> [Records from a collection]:

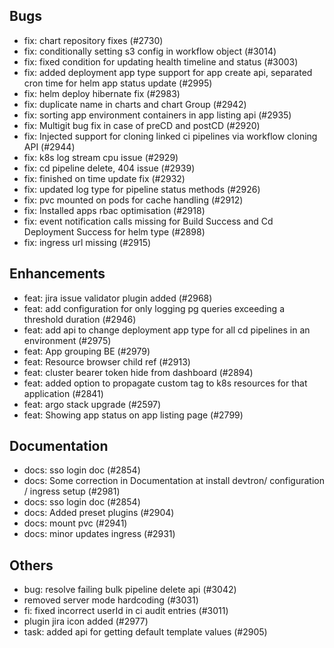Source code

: ## Bugs
- fix: chart repository fixes (#2730)
- fix: conditionally setting s3 config in workflow object (#3014)
- fix: fixed condition for updating health timeline and status (#3003)
- fix: added deployment app type support for app create api, separated cron time for helm app status update (#2995)
- fix: helm deploy hibernate fix (#2983)
- fix: duplicate name in charts and chart Group (#2942)
- fix: sorting app environment containers in app listing api  (#2935)
- fix: Multigit bug fix in case of preCD and postCD (#2920)
- fix: Injected support for cloning linked ci pipelines via workflow cloning API (#2944)
- fix: k8s log stream cpu issue (#2929)
- fix: cd pipeline delete, 404 issue (#2939)
- fix: finished on time update fix (#2932)
- fix: updated log type for pipeline status methods (#2926)
- fix: pvc mounted on pods for cache handling  (#2912)
- fix: Installed apps rbac optimisation (#2918)
- fix: event notification calls missing for Build Success and Cd Deployment Success for helm type (#2898)
- fix: ingress url missing (#2915)
## Enhancements
- feat: jira issue validator plugin added (#2968)
- feat: add configuration for only logging pg queries exceeding a threshold duration (#2946)
- feat: add api to change deployment app type for all cd pipelines in an environment (#2975)
- feat: App grouping BE (#2979)
- feat: Resource browser child ref (#2913)
- feat: cluster bearer token hide from dashboard (#2894)
- feat: added option to propagate custom tag to k8s resources for that application (#2841)
- feat: argo stack upgrade (#2597)
- feat: Showing app status on app listing page (#2799)
## Documentation
- docs: sso login doc (#2854)
- docs: Some correction in Documentation at install devtron/ configuration / ingress setup (#2981)
- docs: sso login doc (#2854)
- docs: Added preset plugins (#2904)
- docs: mount pvc (#2941)
- docs: minor updates ingress (#2931)
## Others
- bug: resolve failing bulk pipeline delete api (#3042)
- removed server mode hardcoding (#3031)
- fi: fixed incorrect userId in ci audit entries (#3011)
- plugin jira icon added (#2977)
- task: added api for getting default template values (#2905)
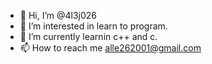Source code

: - 👋 Hi, I’m @4l3j026
- 👀 I’m interested in learn to program. 
- 🌱 I’m currently learnin c++ and c.
- 📫 How to reach me alle262001@gmail.com


<!---
4l3j026/4l3j026 is a ✨ special ✨ repository because its `README.md` (this file) appears on your GitHub profile.
You can click the Preview link to take a look at your changes.
--->
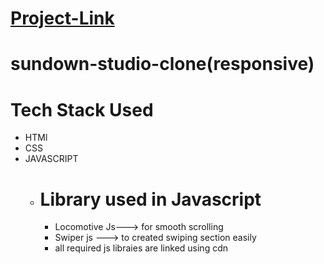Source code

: # [Project-Link](https://adityab1179.github.io/sundown-studio-clone/)
# sundown-studio-clone(responsive)
# Tech Stack Used
* HTMl
* CSS
* JAVASCRIPT
  * # Library used in Javascript
    * Locomotive Js---> for smooth scrolling
    * Swiper js    ---> to created swiping section easily
    * all required js libraies are linked using cdn
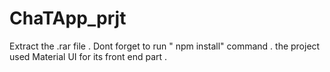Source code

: # ChaTApp_prjt
Extract the .rar file . 
Dont forget to run " npm install" command  .
the project used Material UI for its front end part  .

> [Work order]: Would you please copy all lines in the data that contain the word "ingress"?

> [Task solution]:
- fix: ingress url missing (#2915)
- docs: Some correction in Documentation at install devtron/ configuration / ingress setup (#2981)
- docs: minor updates ingress (#2931)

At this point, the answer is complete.